#### [PROVIDED RECORDS]

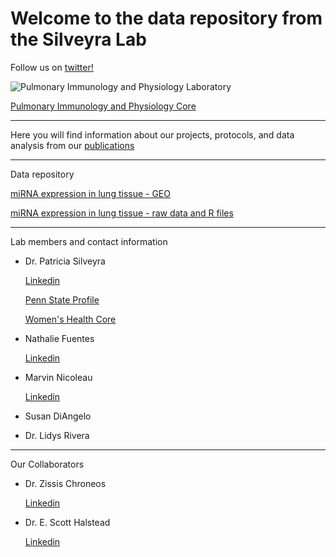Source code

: # Welcome to the data repository from the Silveyra Lab


Follow us on [twitter!](https://twitter.com/silveyralab?lang=en)


![Pulmonary Immunology and Physiology Laboratory](https://lh3.googleusercontent.com/-Y-N5DQvxqv8/AAAAAAAAAAI/AAAAAAAAABM/Hed4RGZhtWs/s360-c-k-no/photo.jpg)

[Pulmonary Immunology and Physiology Core](http://www.pennstatehershey.org/web/pulmonary-core/home)


---------
Here you will find information about our projects, protocols, and data analysis from our [publications](http://www.ncbi.nlm.nih.gov/myncbi/browse/collection/43899845/?sort=date&direction=descending)


---------
Data repository

[miRNA expression in lung tissue - GEO](https://www.ncbi.nlm.nih.gov/geo/query/acc.cgi?acc=GSE111667)

[miRNA expression in lung tissue - raw data and R files](http://psilveyra.github.io/silveyralab/miRNA_ozone)


---------

Lab members and contact information

* Dr. Patricia Silveyra 

     [Linkedin](https://www.linkedin.com/in/patriciasilveyra)
    
     [Penn State Profile](https://profiles.psu.edu/profiles/display/112384)
    
     [Women's Health Core](http://www.womenshealthcoe.psu.edu/bio_silveyra.html)
    

* Nathalie Fuentes

     [Linkedin](https://www.linkedin.com/in/nathaliefuentes)

* Marvin Nicoleau

     [Linkedin](https://www.linkedin.com/in/marvin-nicoleau-93467784) 
     
* Susan DiAngelo

* Dr. Lidys Rivera


***

Our Collaborators

* Dr. Zissis Chroneos
   
    [Linkedin](https://www.linkedin.com/in/zissis-chroneos-7783898)
   
* Dr. E. Scott Halstead
   
    [Linkedin](https://www.linkedin.com/in/e-scott-halstead-012a2118)
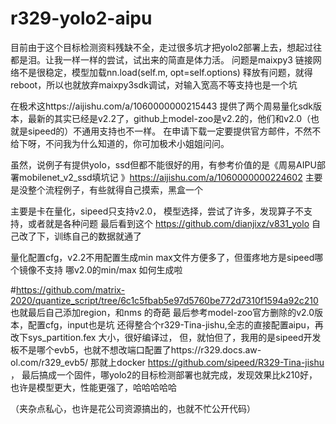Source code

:# r329-yolo2-aipu

目前由于这个目标检测资料残缺不全，走过很多坑才把yolo2部署上去，想起过往都是泪。让我一样一样的尝试，试出来的简直是体力活。
问题是maixpy3 链接网络不是很稳定，模型加载nn.load(self.m, opt=self.options) 释放有问题，就得reboot，所以也就放弃maixpy3sdk调试，对输入宽高不等支持也是一个坑


在极术这https://aijishu.com/a/1060000000215443 提供了两个周易量化sdk版本，最新的其实已经是v2.2了，github上model-zoo是v2.2的，他们和v2.0（也就是sipeed的）不通用支持也不一样。
在申请下载一定要提供官方邮件，不然不给下呀，不问我为什么知道的，你可加极术小姐姐问问。

虽然，说例子有提供yolo，ssd但都不能很好的用，有参考价值的是《周易AIPU部署mobilenet_v2_ssd填坑记 》https://aijishu.com/a/1060000000224602
主要是没整个流程例子，有些就得自己摸索，黑盒一个

主要是卡在量化，sipeed只支持v2.0，
模型选择，尝试了许多，发现算子不支持，或者就是各种问题
最后看到这个
https://github.com/dianjixz/v831_yolo
自己改了下，训练自己的数据就通了

量化配置cfg，v2.2不用配置生成min max文件方便多了，但蛋疼地方是sipeed哪个镜像不支持
哪v2.0的min/max 如何生成啦

#https://github.com/matrix-2020/quantize_script/tree/6c1c5fbab5e97d5760be772d7310f1594a92c210
也就最后自己添加region，和nms 的奇葩
最后参考model-zoo官方删除的v2.0版本，配置cfg，input也是坑
还得整合个r329-Tina-jishu,全志的直接配置aipu，再改下sys_partition.fex 大小，很好编译过，
但，就怕但了，我用的是sipeed开发板不是哪个evb5，也就不想改端口配置了https://r329.docs.aw-ol.com/r329_evb5/
那就上docker https://github.com/sipeed/R329-Tina-jishu ， 最后搞成一个固件，哪yolo2的目标检测部署也就完成，发现效果比k210好，也许是模型更大，性能更强了，哈哈哈哈哈

（夹杂点私心，也许是花公司资源搞出的，也就不忙公开代码）

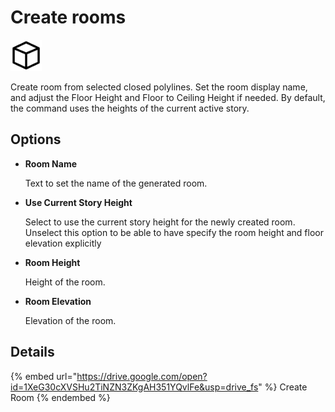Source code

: # Create rooms
<img src="images/create-room.svg" width="50" height="50"> 

Create room from selected closed polylines. Set the room display name, and adjust the Floor Height and Floor to Ceiling Height if needed. By default, the command uses the heights of the current active story.

## Options

* **Room Name**

  Text to set the name of the generated room.

* **Use Current Story Height**

  Select to use the current story height for the newly created room. Unselect this option to be able to have specify the room height and floor elevation explicitly

* **Room Height**

  Height of the room.

* **Room Elevation**

  Elevation of the room.

## Details

{% embed url="https://drive.google.com/open?id=1XeG30cXVSHu2TiNZN3ZKgAH351YQvlFe&usp=drive_fs" %}
Create Room
{% endembed %}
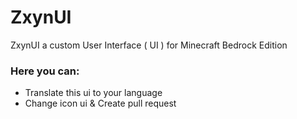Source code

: # ZxynUI
ZxynUI a custom User Interface ( UI ) for Minecraft Bedrock Edition

### Here you can:
- Translate this ui to your language
- Change icon ui & Create pull request 
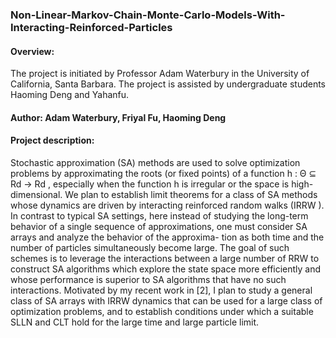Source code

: ### Non-Linear-Markov-Chain-Monte-Carlo-Models-With-Interacting-Reinforced-Particles

#### Overview:
The project is initiated by Professor Adam Waterbury in the University of California, Santa Barbara. The project is assisted by undergraduate students Haoming Deng and Yahanfu.

#### Author: Adam Waterbury, Friyal Fu, Haoming Deng

#### Project description: 
Stochastic approximation (SA) methods are used to solve optimization problems by approximating the roots (or fixed points) of a function h : Θ ⊆ Rd → Rd , especially when the function h is irregular or the space is high- dimensional. We plan to establish limit theorems for a class of SA methods whose dynamics are driven by interacting reinforced random walks (IRRW ). In contrast to typical SA settings, here instead of studying the long-term behavior of a single sequence of approximations, one must consider SA arrays and analyze the behavior of the approxima- tion as both time and the number of particles simultaneously become large. The goal of such schemes is to leverage the interactions between a large number of RRW to construct SA algorithms which explore the state space more efficiently and whose performance is superior to SA algorithms that have no such interactions. Motivated by my recent work in [2], I plan to study a general class of SA arrays with IRRW dynamics that can be used for a large class of optimization problems, and to establish conditions under which a suitable SLLN and CLT hold for the large time and large particle limit. 
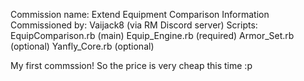 Commission name: Extend Equipment Comparison Information
Commissioned by: Vaijack8 (via RM Discord server)
Scripts:
EquipComparison.rb (main)
Equip_Engine.rb (required)
Armor_Set.rb (optional)
Yanfly_Core.rb (optional)

My first commssion! So the price is very cheap this time :p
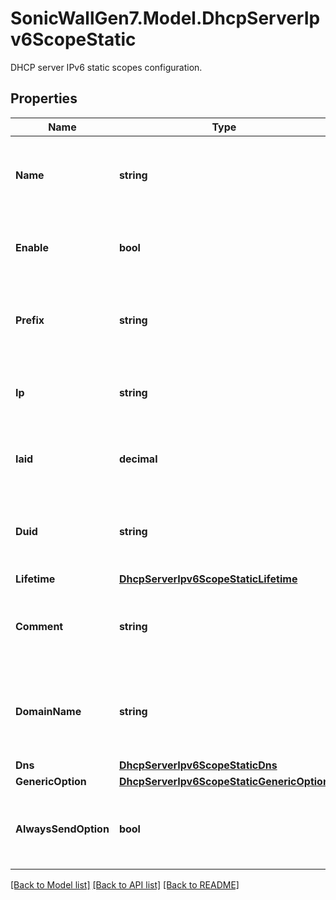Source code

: # SonicWallGen7.Model.DhcpServerIpv6ScopeStatic
DHCP server IPv6 static scopes configuration.

## Properties

Name | Type | Description | Notes
------------ | ------------- | ------------- | -------------
**Name** | **string** | Set IPv6 DHCP server static scope name. | 
**Enable** | **bool** | Enable IPv6 DHCP server static scope. | [optional] 
**Prefix** | **string** | Set IPv6 DHCP server static scope prefix. | [optional] 
**Ip** | **string** | Set IPv6 DHCP server static scope IP. | [optional] 
**Iaid** | **decimal** | Set IPv6 DHCP server static scope IAID. | [optional] 
**Duid** | **string** | Set IPv6 DHCP server static scope DUID. | [optional] 
**Lifetime** | [**DhcpServerIpv6ScopeStaticLifetime**](DhcpServerIpv6ScopeStaticLifetime.md) |  | [optional] 
**Comment** | **string** | Set IPv6 DHCP server static scope comment. | [optional] 
**DomainName** | **string** | Set IPv6 DHCP server static scope domain name. | [optional] 
**Dns** | [**DhcpServerIpv6ScopeStaticDns**](DhcpServerIpv6ScopeStaticDns.md) |  | [optional] 
**GenericOption** | [**DhcpServerIpv6ScopeStaticGenericOption**](DhcpServerIpv6ScopeStaticGenericOption.md) |  | [optional] 
**AlwaysSendOption** | **bool** | Enable send IPv6 DHCP server options always. | [optional] 

[[Back to Model list]](../README.md#documentation-for-models) [[Back to API list]](../README.md#documentation-for-api-endpoints) [[Back to README]](../README.md)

#### [WORK REQUIRED]
Read the data above and pull out each line that holds the string "repository".

#### [YOUR SOLUTION]
: # Welcome to the data repository from the Silveyra Lab
Data repository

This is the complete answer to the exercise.